In 1998, the Forensic DNA Research Institute of Federal District Civil Police created DNA databases of sexual assault evidence.[28] In 2012, Brazil approved a national law establishing DNA databases at state and national levels regarding DNA typing of individuals convicted of violent crimes.[28] Following the decree of the Presidency of the Republic of Brazil in 2013, which regulates the 2012 law, Brazil began using CODIS in addition to the DNA databases of sexual assault evidence to solve sexual assault crimes in Brazil.[28]

Interpol DNA database

The Interpol DNA database is also used in criminal investigations. Interpol maintains an automated DNA database called DNA Gateway that contains DNA profiles submitted by member countries collected from crime scenes, missing persons, and unidentified bodies.[29] The DNA Gateway was established in 2002, and at the end of 2013, it had more than 140,000 DNA profiles from 69 member countries. Unlike other DNA databases, DNA Gateway is only used for information sharing and comparison, it does not link a DNA profile to any individual, and the physical or psychological conditions of an individual are not included in the database.[30]


[31] [32] DNA databases occupy more storage when compared to other non DNA databases due to enormous size of each DNA sequence. Every year DNA databases are growing exponentially. This posed a major challenge to storage, data transfer, retrieval and search. To address these challenges DNA databases are compressed to save storage space and bandwidth during the data transfers. They are decompressed during search and retrieval. Various compression algorithms are used to compress and decompress. The efficiency of any compression algorithm depends how well and fast it compresses and decompresses, which is generally measured in compression ratio. The greater the compression ratio, the better the efficiency of an algorithm. At the same time, the speed of compression and decompression are also considered for evaluation.

DNA sequences contain repetitions of A, C, T, G in the form of palindrome. Compression of sequence involves searching and encoding these repetitions and decoding them when decompressed.

Some of the several encoding approaches used to encode and decode are

1) Huffman Encoding

2) Adaptive Huffman Encoding

3) Arithmetic coding

4) Arithmetic adaptive coding

5) Context tree weighted method

Few of the compression algorithms listed below use the one of the above encoding approaches to compress and decompress DNA database


2) RLZ

3) GenCompress

4) BioCompress

5) DNACompress


DNA databases and medicine

Many countries collect newborn blood samples to screen for diseases mainly with a genetic basis. Mainly these are destroyed soon after testing. In some countries the dried blood (and the DNA) is retained for later testing.

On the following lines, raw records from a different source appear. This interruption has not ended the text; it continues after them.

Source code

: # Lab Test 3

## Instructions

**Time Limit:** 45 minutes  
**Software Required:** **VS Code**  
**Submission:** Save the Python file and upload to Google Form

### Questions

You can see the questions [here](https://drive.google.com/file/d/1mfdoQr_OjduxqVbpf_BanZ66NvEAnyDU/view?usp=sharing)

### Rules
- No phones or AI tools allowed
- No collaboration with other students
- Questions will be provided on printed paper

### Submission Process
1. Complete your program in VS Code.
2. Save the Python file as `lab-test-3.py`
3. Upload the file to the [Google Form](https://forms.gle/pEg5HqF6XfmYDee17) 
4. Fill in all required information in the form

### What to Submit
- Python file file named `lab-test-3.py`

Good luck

In Denmark the Danish Newborn Screening Biobank at Statens Serum Institut keeps a blood sample from people born after 1981. The purpose is to test for phenylketonuria and other diseases.[33] However, it is also used for DNA profiling to identify deceased and suspected criminals.[34] Parents can request that the blood sample of their newborn be destroyed after the result of the test is known.

Privacy issues

Critics of DNA databases warn that the various uses of the technology can pose a threat to individual civil liberties.[35][36] Personal information included in genetic material, such as markers that identify various genetic diseases and behavioral traits, could be used for discriminatory profiling and its collection may constitute an invasion of privacy.[37] Also, DNA can be used to establish paternity and whether or not a child is adopted. Nowadays, the privacy and security issues of DNA database has caused huge attention. Some people are afraid that their personal DNA information will be let out easily, others may define their DNA profiles recording in the Databases as a sense of "criminal", and being falsely accused in a crime can lead to having a "criminal" record for the rest of their lives.

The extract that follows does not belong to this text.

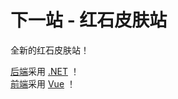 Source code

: # 下一站 - 红石皮肤站

全新的红石皮肤站！

[后端](https://github.com/redstone-skin/skin-server-next/tree/main/back-end)采用 [.NET](https://dotnet.microsoft.com/zh-cn/ ".NET | 免费，跨平台，开源") ！<br/>
[前端](https://github.com/redstone-skin/skin-server-next/tree/main/front-end)采用 [Vue](https://staging-cn.vuejs.org/ "Vue.js - 渐进式 JavaScript 框架 | Vue.js") ！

UK laws in 2001 and 2003 allowed DNA profiles to be taken immediately after a person was arrested and kept in a Database even if the suspect was later acquitted.[38] In response to public unease at these provisions,[38] the UK later changed this by passing the Protection of Freedoms Act 2012 which required that those suspects not charged or found not guilty would have their DNA data deleted from the Database.[39]

In European countries which have established a DNA database, there are some measures which are being used to protect the privacy of individuals, more specifically, some criteria to help removing the DNA profiles from the databases. Among the 22 European countries which have been analyzed, most of the countries will record the DNA profiles of suspects or those who have committed serious crimes. Within some countries like the Netherlands, individual's DNA profile can only be taken if it can help to solve the criminal case, which means that a convicted person's DNA profile will not be stored into the DNA database.[40] For some countries (like Belgium and France) may remove the criminal’s profile after 30–40 years, because these “criminal investigation” database are no longer needed. Most of the countries will delete the suspect’s profile after they are acquitted…etc. All the countries have a completed legislation to largely avoid the privacy issues which may occur during the use of DNA database.[41]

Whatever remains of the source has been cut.